Une fois de plus, Apple coiffe Microsoft au poteau. Le 28 août dernier, soit moins de deux mois avant la sortie de Windows 7, le nouveau fauve d'Apple a marqué son territoire à travers le monde. Snow Leopard (Mac OS X 10.6) succède à Leopard (Mac OS X 10.5) qui aura vécu un peu moins de deux ans et connu huit mises à jour. Et force est de constater qu'avec ce nouveau système, Apple n'a pas voulu en mettre plein la vue… en surface tout au moins. Non, les vraies améliorations sont cachées sous le capot, même si la carrosserie a été revisitée. Ainsi, parmi les retouches esthétiques, et néanmoins pratiques, on note un Finder… identique. Les développeurs n'ont pas voulu bouleverser les principes de base qui fonctionnent très bien mais ont décidé de les améliorer. Les icônes peuvent maintenant atteindre une taille assez démesurée (512 x 512 points) si bien que l'on peut même lire le texte que renferment leurs images.
Le Dock, pendant de la Barre des tâches de Windows, se voit doté de fonctions supplémentaires relatives à l'affichage. Il vient se marier avec la fonction Exposé (équivalent Alt + Tab ou Windows + Tab).
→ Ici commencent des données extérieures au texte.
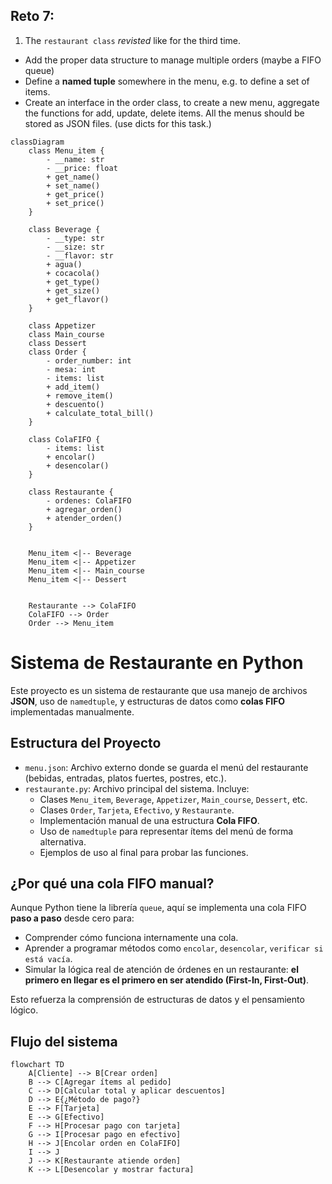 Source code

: ## Reto 7: 
1. The `restaurant class` *revisted* like for the third time. 
  + Add the proper data structure to manage multiple orders (maybe a FIFO queue)
  + Define a **named tuple** somewhere in the menu, e.g. to define a set of items.
  + Create an interface in the order class, to create a new menu, aggregate the functions for add, update, delete items. All the menus should be stored as JSON files. (use dicts for this task.)

```mermaid
classDiagram
    class Menu_item {
        - __name: str
        - __price: float
        + get_name()
        + set_name()
        + get_price()
        + set_price()
    }

    class Beverage {
        - __type: str
        - __size: str
        - __flavor: str
        + agua()
        + cocacola()
        + get_type()
        + get_size()
        + get_flavor()
    }

    class Appetizer
    class Main_course
    class Dessert
    class Order {
        - order_number: int
        - mesa: int
        - items: list
        + add_item()
        + remove_item()
        + descuento()
        + calculate_total_bill()
    }

    class ColaFIFO {
        - items: list
        + encolar()
        + desencolar()
    }

    class Restaurante {
        - ordenes: ColaFIFO
        + agregar_orden()
        + atender_orden()
    }


    Menu_item <|-- Beverage
    Menu_item <|-- Appetizer
    Menu_item <|-- Main_course
    Menu_item <|-- Dessert


    Restaurante --> ColaFIFO
    ColaFIFO --> Order
    Order --> Menu_item

```

# Sistema de Restaurante en Python

Este proyecto es un sistema de restaurante que usa  manejo de archivos **JSON**, uso de `namedtuple`, y estructuras de datos como **colas FIFO** implementadas manualmente.


## Estructura del Proyecto

- `menu.json`: Archivo externo donde se guarda el menú del restaurante (bebidas, entradas, platos fuertes, postres, etc.).
- `restaurante.py`: Archivo principal del sistema. Incluye:
  - Clases `Menu_item`, `Beverage`, `Appetizer`, `Main_course`, `Dessert`, etc.
  - Clases `Order`, `Tarjeta`, `Efectivo`, y `Restaurante`.
  - Implementación manual de una estructura **Cola FIFO**.
  - Uso de `namedtuple` para representar ítems del menú de forma alternativa.
  - Ejemplos de uso al final para probar las funciones.


## ¿Por qué una cola FIFO manual?

Aunque Python tiene la librería `queue`, aquí se implementa una cola FIFO **paso a paso** desde cero para:

- Comprender cómo funciona internamente una cola.
- Aprender a programar métodos como `encolar`, `desencolar`, `verificar si está vacía`.
- Simular la lógica real de atención de órdenes en un restaurante: **el primero en llegar es el primero en ser atendido (First-In, First-Out)**.

Esto refuerza la comprensión de estructuras de datos y el pensamiento lógico.

    
## Flujo del sistema
```mermaid
flowchart TD
    A[Cliente] --> B[Crear orden]
    B --> C[Agregar ítems al pedido]
    C --> D[Calcular total y aplicar descuentos]
    D --> E{¿Método de pago?}
    E --> F[Tarjeta]
    E --> G[Efectivo]
    F --> H[Procesar pago con tarjeta]
    G --> I[Procesar pago en efectivo]
    H --> J[Encolar orden en ColaFIFO]
    I --> J
    J --> K[Restaurante atiende orden]
    K --> L[Desencolar y mostrar factura]
```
En maintenant le clic sur l'icône d'une application dans le Dock, tous les fichiers ouverts avec cette application s'affichent à l'écran. Pratique. La réorganisation des piles (ou dossiers) dans le Dock permet de naviguer plus facilement dans leur contenu grâce à la présence d'un ascenseur.
Mais la vraie richesse de ce nouveau système se cache sous la couche cosmétique. Le système étant débarrassé de tout code spécifique aux machines PowerPC (G3, G4 et G5), on libère, lors de l'installation - nous l'avons vérifié -, jusqu'à 6 Go d'espace sur le disque dur. Ce nettoyage - et donc l'optimisation du système - implique que seules les machines animées par un processeur Intel peuvent accueillir le léopard des neiges. Snow Leopard exploite aussi maintenant l'architecture 64 bits de ces puces. Les logiciels système comme le Finder et les applications livrées en standard comme Mail, Safari ou iCal, ont été encodés en 64 bits. Principal avantage : la rapidité. L'exécution du système 100 % optimisé Intel et des applications 64 bits s'effectue plus rapidement. Le Finder se montre plus fluide et réactif, tout comme Mail, avec lequel l'affichage des messages est instantané. Cette préférence pour le 64 bits a d'autres atouts. Mac OS X sait gérer une plus grande quantité de mémoire vive. Le précédent Leopard exploitait jusqu'à 32 Go, dont seuls les logiciels 64 bits pouvaient tirer parti (ceux en 32 bits devaient se contenter de 4 Go). Snow Leopard, lui, fonctionne nativement en mode 64 bits et gère jusqu'à… 16 To ! Certes, cette quantité est inutile pour le commun des utilisateurs. Mais, dans le futur, qui sait… Et que l'on se rassure, les logiciels encodés pour le 32 bits (et ils sont légion) ne sont pas ignorés par Mac OS X 10.6. Ils pourront tourner comme avant mais ils ne pourront exploiter “ que ” 4 Go de mémoire vive.
Mac OS X 10.6 représente donc une superbe avancée technique et se montre préparé aux machines du futur. D'autant que, vu le prix, et si votre configuration le permet, il serait dommage de s'en priver : 29 euros seulement pour une mise à jour depuis Leopard. Pour les utilisateurs de Tiger (Mac OS X 10.4), la facture est un peu plus salée - 169 euros - mais ils bénéficient en plus du pack iLife '09 (iPhoto, iMovie…) et iWork '09 (Pages, Numbers…). Et jusqu'au 26 décembre, ceux qui achètent un Mac neuf non encore équipé de Snow Leopard peuvent acquérir la mise à jour pour 8,95 euros (correspondant aux frais d'expédition).
Tous les Mac Intel ne sont pas égaux face aux 64 bits. La faute en incombe à l'Efi (un Bios moderne que l'on retrouvera un jour ou l'autre sur les PC). On trouve dans le large éventail de Mac à processeur Intel sortis depuis 2006 des Efi 32 bits et des Efi 64 bits. Les premiers (souvent des processeurs Core Duo) ne pourront faire tourner Snow Leopard qu'en mode 32 bits. Pour vérifier l'Efi de votre machine, ouvrez le Terminal et tapez la ligne de commande : ioreg -l -p IODeviceTree | grep firmware-abi.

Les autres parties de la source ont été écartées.